» **Work to be completed**:
Beneath this line are the data; copy exactly the part of them that opens with the line containing "The Mark of" and closes with the line containing "[+ June 29, 1692 ]", and only that part.

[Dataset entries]
--*--
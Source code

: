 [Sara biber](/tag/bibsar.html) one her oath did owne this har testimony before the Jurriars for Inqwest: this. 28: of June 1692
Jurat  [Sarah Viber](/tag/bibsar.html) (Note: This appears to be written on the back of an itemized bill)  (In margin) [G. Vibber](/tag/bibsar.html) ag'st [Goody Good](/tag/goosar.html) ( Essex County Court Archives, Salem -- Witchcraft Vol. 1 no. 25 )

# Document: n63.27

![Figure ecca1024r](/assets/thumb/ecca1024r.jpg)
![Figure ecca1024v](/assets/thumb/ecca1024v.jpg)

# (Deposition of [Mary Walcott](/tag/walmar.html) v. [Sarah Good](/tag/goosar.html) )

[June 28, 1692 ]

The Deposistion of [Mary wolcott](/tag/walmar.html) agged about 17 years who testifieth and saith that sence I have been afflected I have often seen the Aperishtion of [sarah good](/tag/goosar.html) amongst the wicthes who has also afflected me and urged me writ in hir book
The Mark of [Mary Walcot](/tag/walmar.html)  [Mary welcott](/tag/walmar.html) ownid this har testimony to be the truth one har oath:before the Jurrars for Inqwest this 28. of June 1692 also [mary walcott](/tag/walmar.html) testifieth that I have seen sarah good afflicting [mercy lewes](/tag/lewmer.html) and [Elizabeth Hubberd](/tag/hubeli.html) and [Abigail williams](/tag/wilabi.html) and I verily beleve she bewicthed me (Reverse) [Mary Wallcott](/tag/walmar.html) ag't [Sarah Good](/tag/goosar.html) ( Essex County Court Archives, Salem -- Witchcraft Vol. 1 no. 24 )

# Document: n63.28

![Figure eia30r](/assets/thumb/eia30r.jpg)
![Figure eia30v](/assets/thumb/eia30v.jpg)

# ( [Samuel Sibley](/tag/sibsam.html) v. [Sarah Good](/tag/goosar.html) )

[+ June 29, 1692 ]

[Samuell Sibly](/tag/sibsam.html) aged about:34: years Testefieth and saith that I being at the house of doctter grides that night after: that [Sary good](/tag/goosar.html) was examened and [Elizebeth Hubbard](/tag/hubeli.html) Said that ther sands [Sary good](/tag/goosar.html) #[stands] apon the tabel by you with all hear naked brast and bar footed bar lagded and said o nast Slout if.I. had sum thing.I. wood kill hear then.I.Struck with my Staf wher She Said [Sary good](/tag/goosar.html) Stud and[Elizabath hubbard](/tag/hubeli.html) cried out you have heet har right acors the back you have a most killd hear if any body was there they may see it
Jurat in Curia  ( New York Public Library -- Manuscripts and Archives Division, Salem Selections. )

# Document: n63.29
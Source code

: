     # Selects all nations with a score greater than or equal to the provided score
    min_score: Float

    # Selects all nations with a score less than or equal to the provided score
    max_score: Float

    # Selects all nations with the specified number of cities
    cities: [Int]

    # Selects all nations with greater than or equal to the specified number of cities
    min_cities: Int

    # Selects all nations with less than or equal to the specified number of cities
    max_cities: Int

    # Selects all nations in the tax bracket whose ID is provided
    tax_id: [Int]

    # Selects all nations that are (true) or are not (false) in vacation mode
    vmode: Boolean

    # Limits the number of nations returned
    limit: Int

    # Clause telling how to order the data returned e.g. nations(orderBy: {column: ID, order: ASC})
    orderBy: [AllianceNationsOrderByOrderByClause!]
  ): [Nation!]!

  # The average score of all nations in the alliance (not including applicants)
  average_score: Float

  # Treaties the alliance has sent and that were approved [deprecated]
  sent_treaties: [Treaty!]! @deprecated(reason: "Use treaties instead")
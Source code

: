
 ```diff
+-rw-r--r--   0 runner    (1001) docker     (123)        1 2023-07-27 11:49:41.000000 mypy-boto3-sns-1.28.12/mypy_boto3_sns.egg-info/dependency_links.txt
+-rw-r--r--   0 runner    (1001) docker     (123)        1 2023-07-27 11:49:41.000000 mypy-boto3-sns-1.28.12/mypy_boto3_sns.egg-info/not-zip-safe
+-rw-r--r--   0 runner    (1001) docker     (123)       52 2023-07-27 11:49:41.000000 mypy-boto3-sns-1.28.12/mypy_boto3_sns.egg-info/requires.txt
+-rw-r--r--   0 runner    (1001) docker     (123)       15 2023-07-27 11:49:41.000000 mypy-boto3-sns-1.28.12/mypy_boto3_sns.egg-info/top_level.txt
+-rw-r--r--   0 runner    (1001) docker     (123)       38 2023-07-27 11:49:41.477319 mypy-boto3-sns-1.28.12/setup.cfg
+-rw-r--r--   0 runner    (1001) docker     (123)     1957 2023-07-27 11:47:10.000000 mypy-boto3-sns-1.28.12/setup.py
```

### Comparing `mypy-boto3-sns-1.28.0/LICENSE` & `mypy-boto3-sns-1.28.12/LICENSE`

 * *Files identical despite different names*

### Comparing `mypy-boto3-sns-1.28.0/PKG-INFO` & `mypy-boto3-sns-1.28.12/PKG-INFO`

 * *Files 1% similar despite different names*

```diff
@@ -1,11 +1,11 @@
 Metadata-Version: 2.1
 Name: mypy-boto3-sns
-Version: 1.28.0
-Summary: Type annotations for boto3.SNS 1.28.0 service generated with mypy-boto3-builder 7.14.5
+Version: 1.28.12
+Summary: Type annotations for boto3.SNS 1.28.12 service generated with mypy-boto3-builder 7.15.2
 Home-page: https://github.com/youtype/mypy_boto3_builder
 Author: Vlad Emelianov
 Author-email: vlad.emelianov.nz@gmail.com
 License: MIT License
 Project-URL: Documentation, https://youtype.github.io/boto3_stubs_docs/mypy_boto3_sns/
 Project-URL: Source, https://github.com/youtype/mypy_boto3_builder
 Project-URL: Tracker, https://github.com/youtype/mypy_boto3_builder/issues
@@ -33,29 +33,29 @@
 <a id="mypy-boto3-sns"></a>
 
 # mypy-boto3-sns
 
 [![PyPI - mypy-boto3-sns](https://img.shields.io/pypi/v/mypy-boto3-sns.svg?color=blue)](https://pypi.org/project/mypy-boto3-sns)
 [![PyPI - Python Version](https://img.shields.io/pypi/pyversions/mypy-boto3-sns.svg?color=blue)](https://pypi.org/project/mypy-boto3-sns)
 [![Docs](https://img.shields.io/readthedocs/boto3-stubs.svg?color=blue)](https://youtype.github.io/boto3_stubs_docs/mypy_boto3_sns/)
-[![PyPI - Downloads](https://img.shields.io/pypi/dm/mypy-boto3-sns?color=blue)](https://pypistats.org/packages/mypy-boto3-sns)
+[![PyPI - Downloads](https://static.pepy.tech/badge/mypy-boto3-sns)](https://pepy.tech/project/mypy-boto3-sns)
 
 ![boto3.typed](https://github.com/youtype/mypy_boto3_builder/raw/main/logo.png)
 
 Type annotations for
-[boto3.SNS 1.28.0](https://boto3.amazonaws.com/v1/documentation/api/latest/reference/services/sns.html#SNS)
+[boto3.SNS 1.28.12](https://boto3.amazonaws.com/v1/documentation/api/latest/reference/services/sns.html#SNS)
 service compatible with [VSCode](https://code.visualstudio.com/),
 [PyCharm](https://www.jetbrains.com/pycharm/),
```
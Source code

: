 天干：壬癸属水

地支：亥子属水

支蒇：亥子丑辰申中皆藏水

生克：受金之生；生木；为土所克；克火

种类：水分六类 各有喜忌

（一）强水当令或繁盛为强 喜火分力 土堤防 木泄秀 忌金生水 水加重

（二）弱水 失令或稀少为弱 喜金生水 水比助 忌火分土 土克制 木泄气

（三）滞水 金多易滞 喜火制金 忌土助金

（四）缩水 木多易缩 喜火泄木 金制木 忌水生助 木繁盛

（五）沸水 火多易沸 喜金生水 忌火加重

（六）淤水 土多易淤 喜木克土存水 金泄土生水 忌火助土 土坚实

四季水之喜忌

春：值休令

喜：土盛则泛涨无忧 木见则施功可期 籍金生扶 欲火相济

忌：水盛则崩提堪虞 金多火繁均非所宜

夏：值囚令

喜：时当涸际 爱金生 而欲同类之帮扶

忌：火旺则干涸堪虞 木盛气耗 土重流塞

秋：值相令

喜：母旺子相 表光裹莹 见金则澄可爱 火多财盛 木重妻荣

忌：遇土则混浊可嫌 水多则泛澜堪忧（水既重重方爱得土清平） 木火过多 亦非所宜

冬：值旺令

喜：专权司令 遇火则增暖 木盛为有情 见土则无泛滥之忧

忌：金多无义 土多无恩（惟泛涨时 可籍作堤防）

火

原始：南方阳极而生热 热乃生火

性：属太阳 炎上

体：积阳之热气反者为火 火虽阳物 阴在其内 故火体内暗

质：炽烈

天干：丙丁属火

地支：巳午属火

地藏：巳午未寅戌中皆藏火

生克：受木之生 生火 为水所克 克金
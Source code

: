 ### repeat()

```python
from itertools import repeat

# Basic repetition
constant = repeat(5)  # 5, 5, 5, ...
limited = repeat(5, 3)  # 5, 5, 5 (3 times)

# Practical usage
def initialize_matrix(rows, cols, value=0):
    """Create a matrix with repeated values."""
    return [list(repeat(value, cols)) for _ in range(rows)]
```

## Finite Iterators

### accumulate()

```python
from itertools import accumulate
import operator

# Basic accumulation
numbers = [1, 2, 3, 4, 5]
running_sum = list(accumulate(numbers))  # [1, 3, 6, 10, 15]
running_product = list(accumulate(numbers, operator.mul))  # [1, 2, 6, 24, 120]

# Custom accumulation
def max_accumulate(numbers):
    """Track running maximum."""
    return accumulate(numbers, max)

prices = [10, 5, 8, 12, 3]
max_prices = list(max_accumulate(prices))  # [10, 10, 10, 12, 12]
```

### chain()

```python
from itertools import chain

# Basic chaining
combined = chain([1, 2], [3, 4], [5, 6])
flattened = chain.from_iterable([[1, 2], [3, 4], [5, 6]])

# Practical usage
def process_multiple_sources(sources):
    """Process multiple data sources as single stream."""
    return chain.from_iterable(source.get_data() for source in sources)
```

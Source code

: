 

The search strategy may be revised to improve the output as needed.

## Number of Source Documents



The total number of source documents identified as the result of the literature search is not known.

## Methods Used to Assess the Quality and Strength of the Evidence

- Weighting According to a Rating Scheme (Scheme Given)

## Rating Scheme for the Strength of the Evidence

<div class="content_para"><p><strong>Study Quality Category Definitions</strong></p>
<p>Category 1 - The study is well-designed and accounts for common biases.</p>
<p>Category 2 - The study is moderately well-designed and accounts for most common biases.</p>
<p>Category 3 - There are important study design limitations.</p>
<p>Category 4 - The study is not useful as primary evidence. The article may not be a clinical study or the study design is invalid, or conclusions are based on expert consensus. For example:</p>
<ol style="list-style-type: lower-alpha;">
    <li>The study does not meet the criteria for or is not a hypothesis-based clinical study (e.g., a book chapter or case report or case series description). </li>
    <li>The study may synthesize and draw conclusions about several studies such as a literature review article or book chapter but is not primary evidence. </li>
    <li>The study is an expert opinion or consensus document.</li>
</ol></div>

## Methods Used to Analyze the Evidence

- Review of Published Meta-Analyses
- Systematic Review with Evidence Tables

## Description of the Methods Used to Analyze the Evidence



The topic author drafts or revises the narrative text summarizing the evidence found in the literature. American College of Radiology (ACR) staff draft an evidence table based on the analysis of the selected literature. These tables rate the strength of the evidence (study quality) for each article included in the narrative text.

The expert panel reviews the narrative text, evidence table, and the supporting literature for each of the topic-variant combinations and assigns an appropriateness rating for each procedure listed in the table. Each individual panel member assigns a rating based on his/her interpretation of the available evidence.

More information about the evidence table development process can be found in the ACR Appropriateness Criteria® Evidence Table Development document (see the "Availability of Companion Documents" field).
--*--
» **Solution to the exercise**:
The Mark of [Mary Walcot](/tag/walmar.html)  [Mary welcott](/tag/walmar.html) ownid this har testimony to be the truth one har oath:before the Jurrars for Inqwest this 28. of June 1692 also [mary walcott](/tag/walmar.html) testifieth that I have seen sarah good afflicting [mercy lewes](/tag/lewmer.html) and [Elizabeth Hubberd](/tag/hubeli.html) and [Abigail williams](/tag/wilabi.html) and I verily beleve she bewicthed me (Reverse) [Mary Wallcott](/tag/walmar.html) ag't [Sarah Good](/tag/goosar.html) ( Essex County Court Archives, Salem -- Witchcraft Vol. 1 no. 24 )

# Document: n63.28

![Figure eia30r](/assets/thumb/eia30r.jpg)
![Figure eia30v](/assets/thumb/eia30v.jpg)

# ( [Samuel Sibley](/tag/sibsam.html) v. [Sarah Good](/tag/goosar.html) )

[+ June 29, 1692 ]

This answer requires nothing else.